Discussion of Findings
Age of Teachers
The 17 study respondents comprised a majority of 41% relatively young teachers aged 31 to 40 years and 35% 51-year-olds or above. This shows the six schools have enough relatively older teachers to serve as role models for the younger Visual Arts teachers and their students. Figure 1 depicts the presence of adequate numbers (65%) of 31- to 50-year-old adult figures to serve as academic role models for the pupils.

Age of teacher respondents.
Teachers’ Education
All 17 participating teachers have university education: Nine (or 52.9%) hold bachelor’s degrees in the relevant subjects with two having additional postgraduate diplomas; six (representing 35.3%) hold master’s degrees. By Ghana Education Service (GES) standards, all 17 teachers have the basic qualification required for teaching in high schools, which is a bachelor’s degree (Asihene, 2009; Owusu-Afriyie, 2009). In principle, the sampled schools have adequately qualified teachers to ensure good teaching and learning of Visual Arts, but how qualifications ensure effective teaching, however, lies outside the objectives of this study.
By location, Table 1 shows that four (or 66.6%) of the six urban teachers and two (40%) of the five peri-urban teachers have master’s degrees while five (83.3%) of the six teachers in the rural areas have bachelor’s degree only. The urban schools therefore have better qualified teachers with higher degrees than the peri-urban and rural schools whose highest qualification is the postgraduate diploma.
Teachers’ Education and Qualifications.
Source. Fieldwork (2009).
Table 1 supports the assertion that urban schools have more highly qualified teachers than peri-urban and rural schools. They are more likely to ensure effective teaching that motivates their students to learn and do well than their colleagues in the rural and peri-urban schools. Whether urban school students experience better teaching than their peers in the peri-urban and rural schools is another researchable issue.
Teachers’ Work Experience
The resource situation in an educational institution is a major determinant of secondary school performance (Adedeji & Owoeye, 2002). Table 2 shows that most of the teacher respondents have classroom teaching experience ranging from less than 3 years up to 20 or more years; a significant 70% of them have more than 10 years’ teaching experience.
Location and Teachers’ Work Experience.
Source. Fieldwork (2009).
The number of teachers aged above 51 years (35% of 17 respondents in Figure 1) is significant in terms of length of classroom teaching experience acquired, but the worry is that this group of teachers would soon retire from active teaching service, leaving another large population (65%) of 40- to 59-year-old teachers if GES does not post any younger teachers to the schools in the subsequent years. It is not clear whether teaching experience translates into effective teaching.

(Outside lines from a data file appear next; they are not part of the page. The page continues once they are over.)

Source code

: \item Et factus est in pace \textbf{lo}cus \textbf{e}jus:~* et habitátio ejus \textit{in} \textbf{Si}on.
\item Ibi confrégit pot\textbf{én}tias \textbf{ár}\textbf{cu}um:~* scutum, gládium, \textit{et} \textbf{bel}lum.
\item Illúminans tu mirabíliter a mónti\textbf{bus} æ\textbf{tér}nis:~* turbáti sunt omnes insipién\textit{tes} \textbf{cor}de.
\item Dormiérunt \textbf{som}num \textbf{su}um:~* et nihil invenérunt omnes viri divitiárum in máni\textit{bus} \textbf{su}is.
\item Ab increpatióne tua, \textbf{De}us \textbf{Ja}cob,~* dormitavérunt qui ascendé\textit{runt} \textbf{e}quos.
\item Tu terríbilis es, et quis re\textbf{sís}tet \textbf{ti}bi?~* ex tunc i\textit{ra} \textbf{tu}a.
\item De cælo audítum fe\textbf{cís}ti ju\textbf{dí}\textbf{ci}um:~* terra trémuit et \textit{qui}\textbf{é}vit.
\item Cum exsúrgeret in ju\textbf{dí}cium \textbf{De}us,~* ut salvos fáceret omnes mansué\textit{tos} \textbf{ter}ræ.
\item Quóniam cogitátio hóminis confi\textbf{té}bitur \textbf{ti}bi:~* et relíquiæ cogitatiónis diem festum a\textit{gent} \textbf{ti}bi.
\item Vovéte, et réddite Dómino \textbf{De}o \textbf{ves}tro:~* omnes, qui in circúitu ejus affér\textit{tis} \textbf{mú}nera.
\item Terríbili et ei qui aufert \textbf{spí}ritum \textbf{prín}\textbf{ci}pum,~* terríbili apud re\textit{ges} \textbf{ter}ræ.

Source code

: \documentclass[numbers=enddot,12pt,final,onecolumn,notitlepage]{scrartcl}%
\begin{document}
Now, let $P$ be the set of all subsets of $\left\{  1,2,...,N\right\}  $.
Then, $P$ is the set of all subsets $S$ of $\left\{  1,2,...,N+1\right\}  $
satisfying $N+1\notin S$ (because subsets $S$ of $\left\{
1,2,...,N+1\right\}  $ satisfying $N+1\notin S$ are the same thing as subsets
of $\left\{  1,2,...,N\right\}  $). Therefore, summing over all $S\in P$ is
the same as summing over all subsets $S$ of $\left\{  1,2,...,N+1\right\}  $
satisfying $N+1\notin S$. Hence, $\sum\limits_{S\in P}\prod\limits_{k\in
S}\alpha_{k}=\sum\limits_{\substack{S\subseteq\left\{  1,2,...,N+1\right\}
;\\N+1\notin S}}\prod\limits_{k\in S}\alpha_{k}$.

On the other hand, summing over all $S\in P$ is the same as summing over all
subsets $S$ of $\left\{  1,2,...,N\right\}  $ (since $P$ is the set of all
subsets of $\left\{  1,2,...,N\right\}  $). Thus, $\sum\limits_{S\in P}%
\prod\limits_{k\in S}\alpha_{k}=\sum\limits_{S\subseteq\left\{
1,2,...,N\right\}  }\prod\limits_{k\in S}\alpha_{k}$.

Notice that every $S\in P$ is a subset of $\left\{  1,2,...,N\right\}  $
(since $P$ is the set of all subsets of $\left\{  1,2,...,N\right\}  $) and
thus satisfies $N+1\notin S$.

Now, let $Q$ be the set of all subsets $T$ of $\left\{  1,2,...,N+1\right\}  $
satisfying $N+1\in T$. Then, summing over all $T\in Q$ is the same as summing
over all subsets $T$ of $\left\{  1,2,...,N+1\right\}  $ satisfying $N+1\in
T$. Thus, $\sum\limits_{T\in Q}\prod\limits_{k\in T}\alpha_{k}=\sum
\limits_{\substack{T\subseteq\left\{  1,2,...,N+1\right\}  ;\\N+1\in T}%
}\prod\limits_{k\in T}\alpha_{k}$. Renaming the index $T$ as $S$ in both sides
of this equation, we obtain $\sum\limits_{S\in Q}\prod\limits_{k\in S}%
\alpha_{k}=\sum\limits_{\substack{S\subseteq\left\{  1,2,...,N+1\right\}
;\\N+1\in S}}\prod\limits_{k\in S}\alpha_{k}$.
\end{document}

Of the three locations, the urban schools have most of the teachers who have more than 10 years’ classroom teaching experience followed by the peri-urban schools while the rural schools have most of the less experienced (4-10 years) teachers. Only one teacher in the rural setting has between 11 and 20 years’ teaching experience. Most significantly, Table 2 shows a fair distribution of the most experienced (21+ years) teachers across the three settings. As Orlich, Callahan, and Gibson (2001) posit, experienced teachers are able to manage the learning environment more effectively to enhance student teaching. Whether these teachers’ experience in the classroom has been gathered in the same school was, however, not investigated.
Length of teaching experience could be the factor that differentiates student achievement in urban school classrooms and WASSCE from peri-urban and rural schools in Ghana. The premise is that experienced teachers have a good understanding of their subject matter, know their students, and have good rapport with them; they also bring to the classroom pedagogic and subject-related knowledge that teachers rarely possess at the start of their careers (Butt, 2008).

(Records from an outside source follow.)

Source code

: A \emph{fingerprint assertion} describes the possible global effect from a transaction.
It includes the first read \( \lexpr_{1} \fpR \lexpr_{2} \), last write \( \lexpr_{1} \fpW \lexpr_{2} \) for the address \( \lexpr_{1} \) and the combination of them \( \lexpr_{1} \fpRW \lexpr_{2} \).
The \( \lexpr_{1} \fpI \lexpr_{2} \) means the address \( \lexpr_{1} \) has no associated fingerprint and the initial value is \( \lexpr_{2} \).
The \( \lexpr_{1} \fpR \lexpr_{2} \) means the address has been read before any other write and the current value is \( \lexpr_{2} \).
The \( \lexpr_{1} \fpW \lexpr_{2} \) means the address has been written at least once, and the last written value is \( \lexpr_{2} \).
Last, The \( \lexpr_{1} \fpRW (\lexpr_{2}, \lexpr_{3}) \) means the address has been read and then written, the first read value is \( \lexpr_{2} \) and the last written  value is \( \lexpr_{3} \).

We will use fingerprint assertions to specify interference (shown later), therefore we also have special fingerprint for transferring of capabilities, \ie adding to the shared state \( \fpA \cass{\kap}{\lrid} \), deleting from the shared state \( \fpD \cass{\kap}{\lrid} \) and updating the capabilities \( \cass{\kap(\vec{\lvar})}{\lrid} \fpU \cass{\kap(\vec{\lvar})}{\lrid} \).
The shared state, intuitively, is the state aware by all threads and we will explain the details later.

The length of years a teacher has served in the classroom suggests acquisition of much knowledge and expertise in sharing, coaching, and mentoring younger colleagues, besides their active involvement in decision making and using their rich teaching experience to help the less experienced teachers to raise academic achievement for their students. Thus, the more experienced teachers would have built up a bank of lesson activities from which they can quickly select for different classes, instinctively knowing which activities will work best in which situations (Butt, 2008).

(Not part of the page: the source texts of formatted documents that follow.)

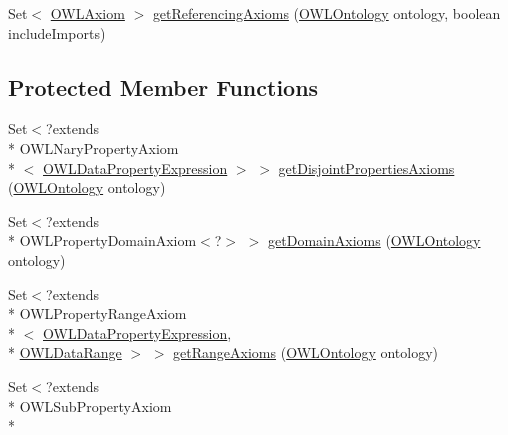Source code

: \begin{DoxyCompactItemize}
\item 
Set$<$ \hyperlink{interfaceorg_1_1semanticweb_1_1owlapi_1_1model_1_1_o_w_l_axiom}{O\-W\-L\-Axiom} $>$ \hyperlink{classuk_1_1ac_1_1manchester_1_1cs_1_1owl_1_1owlapi_1_1_o_w_l_data_property_impl_ac9bf0ec252f98fc31be0a19e91a383d0}{get\-Referencing\-Axioms} (\hyperlink{interfaceorg_1_1semanticweb_1_1owlapi_1_1model_1_1_o_w_l_ontology}{O\-W\-L\-Ontology} ontology, boolean include\-Imports)
\end{DoxyCompactItemize}
\subsection*{Protected Member Functions}
\begin{DoxyCompactItemize}
\item 
Set$<$?extends \\*
O\-W\-L\-Nary\-Property\-Axiom\\*
$<$ \hyperlink{interfaceorg_1_1semanticweb_1_1owlapi_1_1model_1_1_o_w_l_data_property_expression}{O\-W\-L\-Data\-Property\-Expression} $>$ $>$ \hyperlink{classuk_1_1ac_1_1manchester_1_1cs_1_1owl_1_1owlapi_1_1_o_w_l_data_property_impl_af3736b47126a162a20692872fbd774e5}{get\-Disjoint\-Properties\-Axioms} (\hyperlink{interfaceorg_1_1semanticweb_1_1owlapi_1_1model_1_1_o_w_l_ontology}{O\-W\-L\-Ontology} ontology)
\item 
Set$<$?extends \\*
O\-W\-L\-Property\-Domain\-Axiom$<$?$>$ $>$ \hyperlink{classuk_1_1ac_1_1manchester_1_1cs_1_1owl_1_1owlapi_1_1_o_w_l_data_property_impl_af5d3dd5b8008f79fa4e80bb8fabe54fd}{get\-Domain\-Axioms} (\hyperlink{interfaceorg_1_1semanticweb_1_1owlapi_1_1model_1_1_o_w_l_ontology}{O\-W\-L\-Ontology} ontology)
\item 
Set$<$?extends \\*
O\-W\-L\-Property\-Range\-Axiom\\*
$<$ \hyperlink{interfaceorg_1_1semanticweb_1_1owlapi_1_1model_1_1_o_w_l_data_property_expression}{O\-W\-L\-Data\-Property\-Expression}, \\*
\hyperlink{interfaceorg_1_1semanticweb_1_1owlapi_1_1model_1_1_o_w_l_data_range}{O\-W\-L\-Data\-Range} $>$ $>$ \hyperlink{classuk_1_1ac_1_1manchester_1_1cs_1_1owl_1_1owlapi_1_1_o_w_l_data_property_impl_a42851f72d49eaedf3079aa5fe63289a3}{get\-Range\-Axioms} (\hyperlink{interfaceorg_1_1semanticweb_1_1owlapi_1_1model_1_1_o_w_l_ontology}{O\-W\-L\-Ontology} ontology)
\item 
Set$<$?extends \\*
O\-W\-L\-Sub\-Property\-Axiom\\*

\end{DoxyCompactItemize}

Although there is a relatively fair distribution of teachers who have taught for 11 to 21 or more years in the three geographic settings, the disparity between the number of experienced teachers with more than 10 years’ teaching service is obvious—83%, 80%, 50%, respectively, in the urban, peri-urban, and rural schools. This variation has significant direct consequences for effective teaching that positively influences student learning and achievement in school.
Instructional Hours
The teaching syllabus for Visual Arts (MOE, 2008, 2010) stipulates five instructional periods per week for teaching the practical components of the various Visual Arts subjects. However, the questionnaire and interview responses indicated that not all the teachers adhere to this time schedule. As Table 3 shows, 12 (70.6%) of the 17 teachers were teaching between 11 and 20 periods per week (one period = 40 min), while four (23.5%) were teaching more than 21 periods a week. The correlation between location of school and the number of instructional periods assigned to a teacher shows no significant differences except for the single teacher who had between seven and 10 teaching periods per week in the rural area, considering the presence of less experienced teachers. The majority (60%) of peri-urban teachers had 16 to 20 periods per week.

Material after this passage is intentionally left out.